We used the distance measures presented in Sec. 4.5.1.1to assess the accuracy and robustness of the segmentation based on the available ground truth. To statistically compare the results of two segmentation approaches based on the statistical significance procedure of Sec. 4.5.1.2, the ASRSD measure was selected since it is correlated to both the average and variance of the distance. A total of 6 main experiments were set up:

– Experiment 1 – Hip joint bone segmentation(Sec.5.5.2): comprehensive study of femurs and hip bones segmentation in supine MRI with different FOV.

– Experiment 2 – Robust SSM and MRF Local Modeling (Sec. 5.5.3): evaluation in the seg-mentation context of SSMs built with complete and corrupted shapes, by also investigating the impact of the training size and the performance of MRF.

– Experiment 3 – Dual-Posture MRI Segmentation (Sec. 5.5.4): segmentation of femurs in supine and split MRI acquired with the VB protocol.
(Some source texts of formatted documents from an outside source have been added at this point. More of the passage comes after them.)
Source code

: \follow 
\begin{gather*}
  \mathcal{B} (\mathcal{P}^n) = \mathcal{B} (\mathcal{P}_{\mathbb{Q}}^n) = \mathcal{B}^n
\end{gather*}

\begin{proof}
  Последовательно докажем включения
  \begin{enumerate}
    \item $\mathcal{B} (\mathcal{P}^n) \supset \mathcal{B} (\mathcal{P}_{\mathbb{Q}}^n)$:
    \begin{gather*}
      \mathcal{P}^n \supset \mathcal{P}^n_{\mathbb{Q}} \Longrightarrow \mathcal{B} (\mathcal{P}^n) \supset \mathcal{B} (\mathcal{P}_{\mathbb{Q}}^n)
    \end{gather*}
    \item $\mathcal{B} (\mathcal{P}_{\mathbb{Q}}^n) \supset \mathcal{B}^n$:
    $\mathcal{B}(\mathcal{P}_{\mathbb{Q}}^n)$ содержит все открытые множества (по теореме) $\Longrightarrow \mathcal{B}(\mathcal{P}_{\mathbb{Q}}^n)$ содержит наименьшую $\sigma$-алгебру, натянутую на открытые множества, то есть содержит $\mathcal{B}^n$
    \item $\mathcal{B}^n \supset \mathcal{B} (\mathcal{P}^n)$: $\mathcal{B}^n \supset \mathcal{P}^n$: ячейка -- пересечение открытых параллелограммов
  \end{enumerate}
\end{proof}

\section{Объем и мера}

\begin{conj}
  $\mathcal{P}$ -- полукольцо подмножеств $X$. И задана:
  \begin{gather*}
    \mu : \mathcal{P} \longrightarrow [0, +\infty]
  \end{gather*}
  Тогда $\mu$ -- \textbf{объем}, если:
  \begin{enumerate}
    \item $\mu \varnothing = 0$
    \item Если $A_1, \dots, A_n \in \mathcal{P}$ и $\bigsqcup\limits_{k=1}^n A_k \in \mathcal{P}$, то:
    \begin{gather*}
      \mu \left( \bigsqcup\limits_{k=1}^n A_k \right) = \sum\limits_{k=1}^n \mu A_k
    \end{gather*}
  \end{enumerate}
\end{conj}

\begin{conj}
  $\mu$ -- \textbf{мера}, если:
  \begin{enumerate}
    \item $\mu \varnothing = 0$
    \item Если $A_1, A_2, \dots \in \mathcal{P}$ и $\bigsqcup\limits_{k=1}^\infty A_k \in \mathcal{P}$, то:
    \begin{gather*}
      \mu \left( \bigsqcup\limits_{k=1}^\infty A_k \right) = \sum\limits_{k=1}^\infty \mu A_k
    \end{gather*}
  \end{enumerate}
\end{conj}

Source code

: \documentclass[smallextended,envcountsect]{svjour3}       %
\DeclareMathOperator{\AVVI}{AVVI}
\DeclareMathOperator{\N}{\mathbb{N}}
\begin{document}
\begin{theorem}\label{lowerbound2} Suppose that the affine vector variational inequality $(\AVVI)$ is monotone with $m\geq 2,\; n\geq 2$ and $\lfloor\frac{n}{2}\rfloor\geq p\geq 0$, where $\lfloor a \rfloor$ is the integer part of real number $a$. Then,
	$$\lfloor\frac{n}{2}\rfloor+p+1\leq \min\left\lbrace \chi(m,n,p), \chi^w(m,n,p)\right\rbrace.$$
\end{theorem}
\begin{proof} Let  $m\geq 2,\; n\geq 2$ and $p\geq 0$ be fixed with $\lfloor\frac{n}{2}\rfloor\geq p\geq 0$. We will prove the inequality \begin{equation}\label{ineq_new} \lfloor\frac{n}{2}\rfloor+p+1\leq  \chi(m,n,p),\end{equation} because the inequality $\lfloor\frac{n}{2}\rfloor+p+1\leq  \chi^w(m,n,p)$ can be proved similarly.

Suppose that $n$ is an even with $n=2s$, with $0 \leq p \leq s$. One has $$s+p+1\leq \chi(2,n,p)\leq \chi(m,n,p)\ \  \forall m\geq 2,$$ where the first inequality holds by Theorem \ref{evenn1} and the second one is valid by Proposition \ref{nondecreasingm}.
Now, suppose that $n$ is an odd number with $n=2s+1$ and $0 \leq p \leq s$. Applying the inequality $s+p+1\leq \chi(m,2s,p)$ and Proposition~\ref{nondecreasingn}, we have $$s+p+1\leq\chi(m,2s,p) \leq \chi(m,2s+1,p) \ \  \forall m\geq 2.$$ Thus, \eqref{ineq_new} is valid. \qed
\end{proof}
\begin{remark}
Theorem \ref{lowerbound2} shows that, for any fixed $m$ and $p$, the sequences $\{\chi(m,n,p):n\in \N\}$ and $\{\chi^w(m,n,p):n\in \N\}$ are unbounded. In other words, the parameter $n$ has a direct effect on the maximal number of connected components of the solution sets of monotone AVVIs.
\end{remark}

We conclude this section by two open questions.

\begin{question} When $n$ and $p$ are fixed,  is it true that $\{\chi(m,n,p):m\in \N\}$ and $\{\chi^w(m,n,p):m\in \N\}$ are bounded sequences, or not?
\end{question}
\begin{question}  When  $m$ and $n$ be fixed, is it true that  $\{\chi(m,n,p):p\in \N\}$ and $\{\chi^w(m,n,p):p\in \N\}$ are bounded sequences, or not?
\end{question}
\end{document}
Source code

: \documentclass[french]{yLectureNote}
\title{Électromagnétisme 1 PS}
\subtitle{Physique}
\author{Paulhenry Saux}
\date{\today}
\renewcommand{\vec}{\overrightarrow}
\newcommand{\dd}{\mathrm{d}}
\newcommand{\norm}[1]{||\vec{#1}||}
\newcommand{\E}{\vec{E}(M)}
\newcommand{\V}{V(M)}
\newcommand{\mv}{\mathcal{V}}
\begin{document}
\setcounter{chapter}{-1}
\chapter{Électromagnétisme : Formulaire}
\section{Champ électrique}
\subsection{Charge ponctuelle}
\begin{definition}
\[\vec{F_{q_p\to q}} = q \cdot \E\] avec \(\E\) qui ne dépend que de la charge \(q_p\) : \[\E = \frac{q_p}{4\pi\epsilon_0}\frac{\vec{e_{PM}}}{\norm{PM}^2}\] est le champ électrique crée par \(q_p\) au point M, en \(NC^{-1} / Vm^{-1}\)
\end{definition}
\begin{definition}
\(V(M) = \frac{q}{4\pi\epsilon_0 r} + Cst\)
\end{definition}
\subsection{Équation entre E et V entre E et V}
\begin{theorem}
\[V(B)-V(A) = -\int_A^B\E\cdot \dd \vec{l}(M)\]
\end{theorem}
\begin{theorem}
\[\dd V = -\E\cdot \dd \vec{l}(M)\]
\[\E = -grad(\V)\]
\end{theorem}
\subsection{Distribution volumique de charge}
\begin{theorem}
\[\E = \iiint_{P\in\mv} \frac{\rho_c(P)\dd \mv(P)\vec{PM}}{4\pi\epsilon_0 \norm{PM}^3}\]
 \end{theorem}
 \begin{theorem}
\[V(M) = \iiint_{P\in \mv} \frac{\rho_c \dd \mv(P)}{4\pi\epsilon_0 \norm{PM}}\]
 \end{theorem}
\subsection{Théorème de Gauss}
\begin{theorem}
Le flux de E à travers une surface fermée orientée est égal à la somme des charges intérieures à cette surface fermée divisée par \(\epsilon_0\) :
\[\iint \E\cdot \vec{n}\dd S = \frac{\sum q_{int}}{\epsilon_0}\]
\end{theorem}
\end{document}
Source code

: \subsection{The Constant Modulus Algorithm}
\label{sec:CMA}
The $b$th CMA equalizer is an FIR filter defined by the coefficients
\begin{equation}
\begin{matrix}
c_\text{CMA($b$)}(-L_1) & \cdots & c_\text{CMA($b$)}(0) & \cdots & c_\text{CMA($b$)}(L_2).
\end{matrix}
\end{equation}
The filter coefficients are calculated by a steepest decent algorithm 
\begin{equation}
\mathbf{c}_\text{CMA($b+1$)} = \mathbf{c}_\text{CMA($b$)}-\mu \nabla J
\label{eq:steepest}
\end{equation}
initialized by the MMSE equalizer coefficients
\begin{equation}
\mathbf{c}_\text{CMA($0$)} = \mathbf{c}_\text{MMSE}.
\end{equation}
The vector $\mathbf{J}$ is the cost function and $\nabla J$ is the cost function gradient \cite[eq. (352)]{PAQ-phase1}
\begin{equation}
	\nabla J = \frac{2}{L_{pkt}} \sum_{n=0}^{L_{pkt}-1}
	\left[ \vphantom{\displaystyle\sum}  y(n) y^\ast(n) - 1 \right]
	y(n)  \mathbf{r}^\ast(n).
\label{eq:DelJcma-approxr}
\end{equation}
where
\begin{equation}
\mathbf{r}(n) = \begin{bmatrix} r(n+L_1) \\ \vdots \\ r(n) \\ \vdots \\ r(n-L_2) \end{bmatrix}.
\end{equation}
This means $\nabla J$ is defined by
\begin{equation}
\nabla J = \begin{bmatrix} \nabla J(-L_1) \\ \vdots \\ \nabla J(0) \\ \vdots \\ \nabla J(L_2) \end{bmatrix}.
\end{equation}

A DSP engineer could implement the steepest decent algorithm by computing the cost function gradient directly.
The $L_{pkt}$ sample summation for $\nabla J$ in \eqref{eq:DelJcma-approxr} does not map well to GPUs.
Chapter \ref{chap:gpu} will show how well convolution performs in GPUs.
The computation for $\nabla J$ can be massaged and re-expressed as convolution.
This set of MRI images is denoted as

“dual-posture” MRI.

– Experiment 4 – Coupled registration-segmentation (Sec. 5.5.5): Coupled segmentation and registration of femurs in multiple VB and TF images.

– Experiment 5 – GPU-based Segmentation (Sec. 5.5.6): segmentation of supine VB images with the GPU-based approach.

– Experiment 6 – Collaborative segmentation(Sec. 5.5.7): illustration of the collaborative seg-mentation.

All experiments were run on a single-core 3.40 GHz PC equipped with an NVidia GTX 8800 graphics board with 768 Mb RAM.